Edited by the MacTech Editorial Staff
A few techniques that will give your application polish on
International systems
Many applications are sold in the U.S. and Europe without any major changes to their
codebases for a specific country or region. Sometimes this means that the non-U.S.
user runs into oddities of design or implementation that aren't quite right for his or
her language or region, because the code assumes a U.S.-centric design. Using "," for
the thousands separator in a number field, or "/" for a short date separator in a date
are two examples. These defects are not that serious, and in fact are avoidable if the
program uses the Mac OS International Utilities functions to extract region-specific
data from resources in the System, like the correct thousands separator or date
separator.
Once the product is to be distributed in a region which uses a different script system
from that in the U.S., things can get a bit more complicated. The U.S. uses the Roman
script system to display text and other data, as does most of Europe. Japan, however,
uses the Japanese script system to display text and other data, and therefore some
products that assume Roman script behavior will not function properly, or worse,
will not function at all.
This article will illustrate some techniques you can use in your application so it will
run properly in a multi-script environment. These techniques allow your code to be
easily localizable into any language in any script system, which will increase your
possible user base and therefore your product's revenue potential.
Mojibake ("moh-jee-bah-keh") is a Japanese word for when a run of text is displayed
in the wrong script system, and produces garbage characters that don't make any
sense. An example is below:
Text in correct (Japanese) font ------ Text in wrong (Roman) font
Figure 1. Mojibake Example.
This problem is one of the most common with applications that support multiple fonts.
What has happened is that each byte in the text stream above has not changed, but the
font used to render it has. This problem is a side-effect of the way in which the Mac OS
supports so many languages, by grouping languages and their fonts into script systems.
A run of the same raw text data will effectively change its meaning (or lose it
completely) depending on which font is used to display it.
This means that unless the application makes an effort to protect the user from
mojibake, it will likely happen, and this is a bad thing. The user may think that their
data has become corrupted, and may panic, telling all his or her friends how buggy
your software is.
It turns out that protecting the user from mojibake is not such a big deal. It can be
easily defined and scoped so you will always know what the 'right' thing is to do when
you are handling text in multiple fonts in a multiscript environment. For example,
you only need to worry about mojibake when:
• The user's system has more than one script system installed.

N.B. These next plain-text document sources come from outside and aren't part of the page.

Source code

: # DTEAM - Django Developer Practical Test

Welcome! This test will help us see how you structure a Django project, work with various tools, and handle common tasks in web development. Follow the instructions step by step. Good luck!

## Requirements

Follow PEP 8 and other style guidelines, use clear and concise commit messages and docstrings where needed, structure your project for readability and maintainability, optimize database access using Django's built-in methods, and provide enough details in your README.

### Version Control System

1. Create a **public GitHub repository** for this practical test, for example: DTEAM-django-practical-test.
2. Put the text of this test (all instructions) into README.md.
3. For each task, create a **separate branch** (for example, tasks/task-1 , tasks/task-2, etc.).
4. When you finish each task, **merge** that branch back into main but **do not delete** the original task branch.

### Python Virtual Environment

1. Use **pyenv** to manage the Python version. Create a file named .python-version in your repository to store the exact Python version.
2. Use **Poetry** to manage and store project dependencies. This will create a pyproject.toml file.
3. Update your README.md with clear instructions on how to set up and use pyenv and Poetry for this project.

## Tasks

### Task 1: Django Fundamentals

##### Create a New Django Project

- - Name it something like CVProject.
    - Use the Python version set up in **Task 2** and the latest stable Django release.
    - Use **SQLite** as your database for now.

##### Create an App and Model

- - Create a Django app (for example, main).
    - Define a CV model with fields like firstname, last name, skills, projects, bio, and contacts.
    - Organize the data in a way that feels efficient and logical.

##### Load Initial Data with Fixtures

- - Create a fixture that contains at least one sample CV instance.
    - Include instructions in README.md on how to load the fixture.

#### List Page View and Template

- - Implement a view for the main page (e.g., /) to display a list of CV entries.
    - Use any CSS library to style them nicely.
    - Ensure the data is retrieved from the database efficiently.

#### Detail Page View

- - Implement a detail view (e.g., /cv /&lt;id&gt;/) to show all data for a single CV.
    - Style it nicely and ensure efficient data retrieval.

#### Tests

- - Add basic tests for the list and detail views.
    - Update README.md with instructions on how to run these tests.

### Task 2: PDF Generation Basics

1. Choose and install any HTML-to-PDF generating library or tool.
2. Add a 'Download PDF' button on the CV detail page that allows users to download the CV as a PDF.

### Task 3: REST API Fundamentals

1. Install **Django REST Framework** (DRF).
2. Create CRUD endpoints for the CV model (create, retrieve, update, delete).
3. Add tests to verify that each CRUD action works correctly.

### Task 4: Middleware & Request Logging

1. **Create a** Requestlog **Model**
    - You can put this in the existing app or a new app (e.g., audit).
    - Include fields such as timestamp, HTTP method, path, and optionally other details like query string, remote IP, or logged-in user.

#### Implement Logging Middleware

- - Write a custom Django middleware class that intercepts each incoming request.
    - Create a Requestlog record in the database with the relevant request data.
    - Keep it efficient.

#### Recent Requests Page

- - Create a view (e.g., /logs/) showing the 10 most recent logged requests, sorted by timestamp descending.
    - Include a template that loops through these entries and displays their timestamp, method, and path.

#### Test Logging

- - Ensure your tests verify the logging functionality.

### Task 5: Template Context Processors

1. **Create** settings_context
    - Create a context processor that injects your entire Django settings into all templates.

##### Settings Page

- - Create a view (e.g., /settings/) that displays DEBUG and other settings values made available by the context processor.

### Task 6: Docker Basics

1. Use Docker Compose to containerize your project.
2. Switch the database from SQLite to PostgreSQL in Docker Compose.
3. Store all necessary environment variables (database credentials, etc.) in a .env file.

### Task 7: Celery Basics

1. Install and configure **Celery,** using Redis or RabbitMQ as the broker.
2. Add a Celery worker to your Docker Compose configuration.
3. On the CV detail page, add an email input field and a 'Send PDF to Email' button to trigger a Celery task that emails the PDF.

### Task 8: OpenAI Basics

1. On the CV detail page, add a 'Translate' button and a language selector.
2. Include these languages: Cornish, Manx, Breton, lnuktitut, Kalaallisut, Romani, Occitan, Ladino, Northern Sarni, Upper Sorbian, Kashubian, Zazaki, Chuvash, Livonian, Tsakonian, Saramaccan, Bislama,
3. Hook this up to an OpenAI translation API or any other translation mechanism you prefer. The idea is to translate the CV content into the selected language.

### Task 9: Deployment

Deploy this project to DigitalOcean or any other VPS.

• There are characters in the Extended ASCII (hi-ASCII) range (> ASCII
127) in the text.
Further, there are four possible situations in which mojibake can occur:
A. When the user chooses a keyscript different from the script of the
current font and begins to type hi-ASCII characters.
B. When the user selects text and chooses a font from a different script than
the text's current font AND there are hi-ASCII characters in the selection.
C. When there is hi-ASCII in the text of the user interface of your
application and you default to drawing it in a font that can change (i.e. the
appFond) depending on the main script of the system.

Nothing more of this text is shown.